> _Problem statement_: Restate word for word the line containing "और टोटल तड़ा" and all remaining lines of the entries below.

> _Entries supplied_:
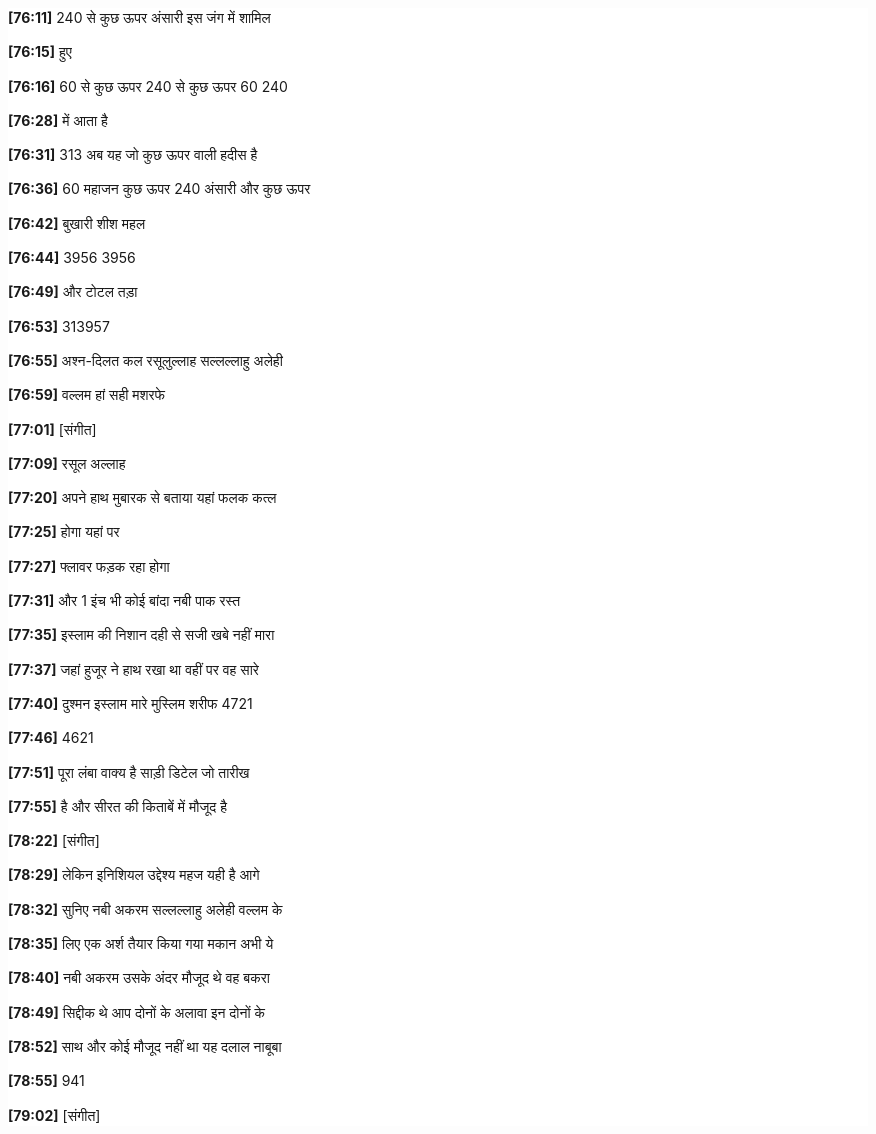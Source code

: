**[76:11]** 240 से कुछ ऊपर अंसारी इस जंग में शामिल

**[76:15]** हुए

**[76:16]** 60 से कुछ ऊपर 240 से कुछ ऊपर 60 240

**[76:28]** में आता है

**[76:31]** 313 अब यह जो कुछ ऊपर वाली हदीस है

**[76:36]** 60 महाजन कुछ ऊपर 240 अंसारी और कुछ ऊपर

**[76:42]** बुखारी शीश महल

**[76:44]** 3956 3956

**[76:49]** और टोटल तड़ा

**[76:53]** 313957

**[76:55]** अश्न-दिलत कल रसूलुल्लाह सल्लल्लाहु अलेही

**[76:59]** वल्लम हां सही मशरफे

**[77:01]** [संगीत]

**[77:09]** रसूल अल्लाह

**[77:20]** अपने हाथ मुबारक से बताया यहां फलक कत्ल

**[77:25]** होगा यहां पर

**[77:27]** फ्लावर फड़क रहा होगा

**[77:31]** और 1 इंच भी कोई बांदा नबी पाक रस्त

**[77:35]** इस्लाम की निशान दही से सजी खबे नहीं मारा

**[77:37]** जहां हुजूर ने हाथ रखा था वहीं पर वह सारे

**[77:40]** दुश्मन इस्लाम मारे मुस्लिम शरीफ 4721

**[77:46]** 4621

**[77:51]** पूरा लंबा वाक्य है साड़ी डिटेल जो तारीख

**[77:55]** है और सीरत की किताबें में मौजूद है

**[78:22]** [संगीत]

**[78:29]** लेकिन इनिशियल उद्देश्य महज यही है आगे

**[78:32]** सुनिए नबी अकरम सल्लल्लाहु अलेही वल्लम के

**[78:35]** लिए एक अर्श तैयार किया गया मकान अभी ये

**[78:40]** नबी अकरम उसके अंदर मौजूद थे वह बकरा

**[78:49]** सिद्दीक थे आप दोनों के अलावा इन दोनों के

**[78:52]** साथ और कोई मौजूद नहीं था यह दलाल नाबूबा

**[78:55]** 941

**[79:02]** [संगीत]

> _Written reply_:
**[76:49]** और टोटल तड़ा

**[76:53]** 313957

**[76:55]** अश्न-दिलत कल रसूलुल्लाह सल्लल्लाहु अलेही

**[76:59]** वल्लम हां सही मशरफे

**[77:01]** [संगीत]

**[77:09]** रसूल अल्लाह

**[77:20]** अपने हाथ मुबारक से बताया यहां फलक कत्ल

**[77:25]** होगा यहां पर

**[77:27]** फ्लावर फड़क रहा होगा

**[77:31]** और 1 इंच भी कोई बांदा नबी पाक रस्त

**[77:35]** इस्लाम की निशान दही से सजी खबे नहीं मारा

**[77:37]** जहां हुजूर ने हाथ रखा था वहीं पर वह सारे

**[77:40]** दुश्मन इस्लाम मारे मुस्लिम शरीफ 4721

**[77:46]** 4621

**[77:51]** पूरा लंबा वाक्य है साड़ी डिटेल जो तारीख

**[77:55]** है और सीरत की किताबें में मौजूद है

**[78:22]** [संगीत]

**[78:29]** लेकिन इनिशियल उद्देश्य महज यही है आगे

**[78:32]** सुनिए नबी अकरम सल्लल्लाहु अलेही वल्लम के

**[78:35]** लिए एक अर्श तैयार किया गया मकान अभी ये

**[78:40]** नबी अकरम उसके अंदर मौजूद थे वह बकरा

**[78:49]** सिद्दीक थे आप दोनों के अलावा इन दोनों के

**[78:52]** साथ और कोई मौजूद नहीं था यह दलाल नाबूबा

**[78:55]** 941

**[79:02]** [संगीत]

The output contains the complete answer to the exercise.